---------- The input ----------
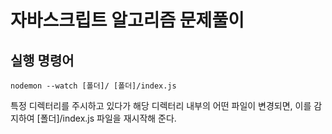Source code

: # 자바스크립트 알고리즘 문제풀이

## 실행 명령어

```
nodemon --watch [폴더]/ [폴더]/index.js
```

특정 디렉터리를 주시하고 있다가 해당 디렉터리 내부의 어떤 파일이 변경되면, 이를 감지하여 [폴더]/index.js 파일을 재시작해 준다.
----------
---------- The input ----------
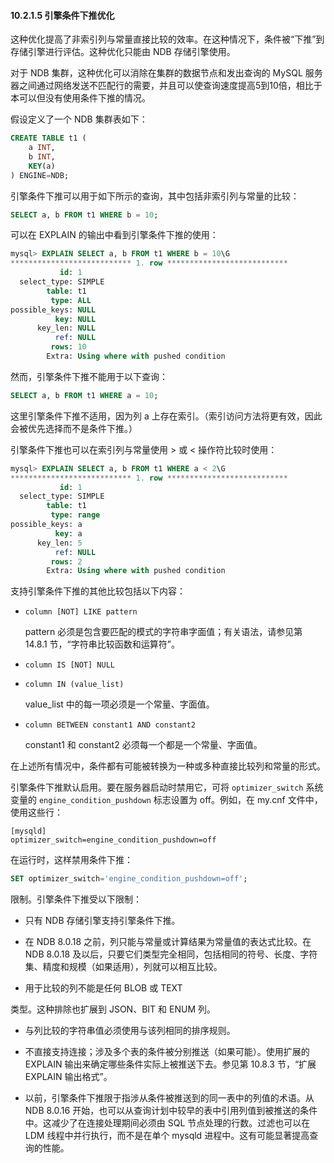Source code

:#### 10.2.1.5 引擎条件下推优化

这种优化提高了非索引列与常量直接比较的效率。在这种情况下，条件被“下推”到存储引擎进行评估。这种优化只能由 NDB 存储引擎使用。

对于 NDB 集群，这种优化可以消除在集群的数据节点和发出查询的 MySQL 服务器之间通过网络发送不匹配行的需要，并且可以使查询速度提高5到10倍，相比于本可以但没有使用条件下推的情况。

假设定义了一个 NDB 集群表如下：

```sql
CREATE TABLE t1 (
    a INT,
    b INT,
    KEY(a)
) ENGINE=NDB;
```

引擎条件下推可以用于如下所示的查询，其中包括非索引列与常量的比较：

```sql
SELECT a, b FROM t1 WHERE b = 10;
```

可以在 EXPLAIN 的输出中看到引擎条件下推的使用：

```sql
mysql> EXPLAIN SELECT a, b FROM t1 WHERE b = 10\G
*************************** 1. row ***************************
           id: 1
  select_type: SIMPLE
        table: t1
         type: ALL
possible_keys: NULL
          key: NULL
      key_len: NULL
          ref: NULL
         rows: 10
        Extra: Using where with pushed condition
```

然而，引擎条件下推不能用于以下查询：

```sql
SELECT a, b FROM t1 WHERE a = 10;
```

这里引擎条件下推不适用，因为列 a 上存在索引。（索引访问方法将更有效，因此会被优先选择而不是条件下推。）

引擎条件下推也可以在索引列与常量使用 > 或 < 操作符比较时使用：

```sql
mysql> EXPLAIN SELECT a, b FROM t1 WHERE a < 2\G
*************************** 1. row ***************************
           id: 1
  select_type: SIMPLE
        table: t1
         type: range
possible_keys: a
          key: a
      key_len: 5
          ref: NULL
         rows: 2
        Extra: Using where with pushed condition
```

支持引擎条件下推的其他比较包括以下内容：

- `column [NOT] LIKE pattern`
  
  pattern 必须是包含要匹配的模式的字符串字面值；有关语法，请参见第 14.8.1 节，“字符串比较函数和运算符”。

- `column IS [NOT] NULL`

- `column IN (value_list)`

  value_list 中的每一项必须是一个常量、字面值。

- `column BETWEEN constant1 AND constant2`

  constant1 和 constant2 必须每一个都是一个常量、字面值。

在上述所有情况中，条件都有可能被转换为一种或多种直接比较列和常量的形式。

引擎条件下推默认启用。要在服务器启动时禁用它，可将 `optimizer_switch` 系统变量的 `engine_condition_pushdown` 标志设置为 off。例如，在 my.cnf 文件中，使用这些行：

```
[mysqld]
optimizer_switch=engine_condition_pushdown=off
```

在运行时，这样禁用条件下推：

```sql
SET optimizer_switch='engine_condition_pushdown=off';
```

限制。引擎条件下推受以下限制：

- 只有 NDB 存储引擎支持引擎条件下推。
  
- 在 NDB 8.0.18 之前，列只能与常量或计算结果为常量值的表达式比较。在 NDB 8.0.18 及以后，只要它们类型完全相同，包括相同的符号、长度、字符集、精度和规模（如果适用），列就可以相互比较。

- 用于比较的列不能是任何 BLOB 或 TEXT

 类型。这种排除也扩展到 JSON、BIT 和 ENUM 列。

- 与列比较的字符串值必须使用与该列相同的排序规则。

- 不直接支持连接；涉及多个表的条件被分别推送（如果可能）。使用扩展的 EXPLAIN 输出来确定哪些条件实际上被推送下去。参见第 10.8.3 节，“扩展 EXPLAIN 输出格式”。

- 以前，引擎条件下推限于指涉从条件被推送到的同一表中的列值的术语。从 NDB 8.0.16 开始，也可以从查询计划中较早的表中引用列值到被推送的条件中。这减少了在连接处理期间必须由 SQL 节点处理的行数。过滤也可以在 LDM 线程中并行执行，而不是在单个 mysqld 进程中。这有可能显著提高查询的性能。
----------
---------- The input ----------
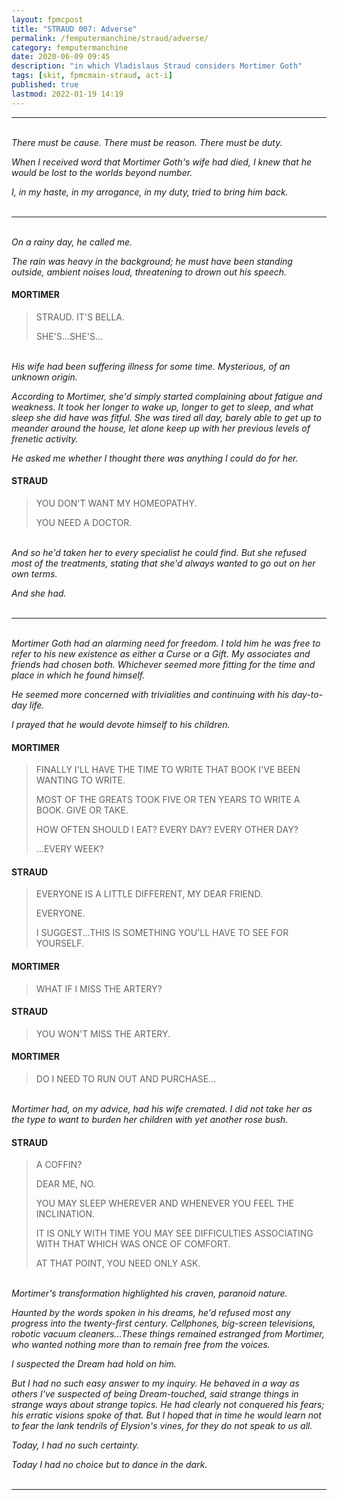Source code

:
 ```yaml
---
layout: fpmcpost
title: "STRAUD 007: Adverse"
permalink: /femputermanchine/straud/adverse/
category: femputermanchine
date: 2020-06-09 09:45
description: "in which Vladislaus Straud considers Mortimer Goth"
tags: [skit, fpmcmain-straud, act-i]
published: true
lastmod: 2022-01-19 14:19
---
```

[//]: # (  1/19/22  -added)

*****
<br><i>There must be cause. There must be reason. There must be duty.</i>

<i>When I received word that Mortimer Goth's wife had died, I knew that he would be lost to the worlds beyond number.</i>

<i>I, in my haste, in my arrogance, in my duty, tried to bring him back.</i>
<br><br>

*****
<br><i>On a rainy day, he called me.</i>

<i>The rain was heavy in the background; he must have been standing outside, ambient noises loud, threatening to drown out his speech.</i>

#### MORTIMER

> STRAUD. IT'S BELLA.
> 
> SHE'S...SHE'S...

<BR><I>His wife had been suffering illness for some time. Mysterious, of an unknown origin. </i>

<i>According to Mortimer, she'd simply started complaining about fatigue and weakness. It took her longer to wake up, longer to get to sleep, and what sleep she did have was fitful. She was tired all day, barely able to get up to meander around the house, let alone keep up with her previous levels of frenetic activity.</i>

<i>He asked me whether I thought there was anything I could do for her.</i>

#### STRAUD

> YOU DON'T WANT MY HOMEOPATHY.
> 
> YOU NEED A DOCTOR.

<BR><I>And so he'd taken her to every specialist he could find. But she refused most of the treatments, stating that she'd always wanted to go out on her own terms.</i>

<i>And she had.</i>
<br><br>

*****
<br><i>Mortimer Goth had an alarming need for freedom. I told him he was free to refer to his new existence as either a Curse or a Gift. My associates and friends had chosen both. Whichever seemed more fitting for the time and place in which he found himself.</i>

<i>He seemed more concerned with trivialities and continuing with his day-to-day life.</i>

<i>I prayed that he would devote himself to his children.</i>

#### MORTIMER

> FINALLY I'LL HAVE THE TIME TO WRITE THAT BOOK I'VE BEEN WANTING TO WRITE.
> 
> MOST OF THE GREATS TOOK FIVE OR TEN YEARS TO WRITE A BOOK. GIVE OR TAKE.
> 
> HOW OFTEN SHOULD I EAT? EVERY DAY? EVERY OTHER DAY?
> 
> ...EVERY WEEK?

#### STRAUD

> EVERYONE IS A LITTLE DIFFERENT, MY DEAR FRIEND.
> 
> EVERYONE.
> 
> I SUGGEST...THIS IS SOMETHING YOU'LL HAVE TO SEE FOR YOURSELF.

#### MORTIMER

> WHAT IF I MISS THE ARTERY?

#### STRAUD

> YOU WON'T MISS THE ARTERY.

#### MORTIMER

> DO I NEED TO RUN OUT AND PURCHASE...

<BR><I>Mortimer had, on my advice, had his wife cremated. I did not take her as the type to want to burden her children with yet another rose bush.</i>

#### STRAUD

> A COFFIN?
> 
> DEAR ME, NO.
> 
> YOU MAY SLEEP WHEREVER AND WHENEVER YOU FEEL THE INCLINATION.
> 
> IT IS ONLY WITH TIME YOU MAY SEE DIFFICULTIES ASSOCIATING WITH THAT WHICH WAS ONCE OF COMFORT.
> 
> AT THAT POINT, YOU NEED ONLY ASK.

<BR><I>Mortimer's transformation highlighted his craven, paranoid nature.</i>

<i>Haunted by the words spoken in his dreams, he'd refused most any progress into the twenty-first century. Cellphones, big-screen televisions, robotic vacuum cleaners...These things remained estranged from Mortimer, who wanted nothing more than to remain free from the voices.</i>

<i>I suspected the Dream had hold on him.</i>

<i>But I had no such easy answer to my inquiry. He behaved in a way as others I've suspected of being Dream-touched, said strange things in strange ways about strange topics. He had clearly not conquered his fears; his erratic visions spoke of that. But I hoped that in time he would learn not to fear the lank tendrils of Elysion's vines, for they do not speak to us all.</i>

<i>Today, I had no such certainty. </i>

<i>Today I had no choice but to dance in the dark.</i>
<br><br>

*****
----------
◆ Work required ◆
Find the word "EXPLAIN" in the entries, then copy out every line that has it.

◆ Task response ◆
可以在 EXPLAIN 的输出中看到引擎条件下推的使用：
mysql> EXPLAIN SELECT a, b FROM t1 WHERE b = 10\G
mysql> EXPLAIN SELECT a, b FROM t1 WHERE a < 2\G
- 不直接支持连接；涉及多个表的条件被分别推送（如果可能）。使用扩展的 EXPLAIN 输出来确定哪些条件实际上被推送下去。参见第 10.8.3 节，“扩展 EXPLAIN 输出格式”。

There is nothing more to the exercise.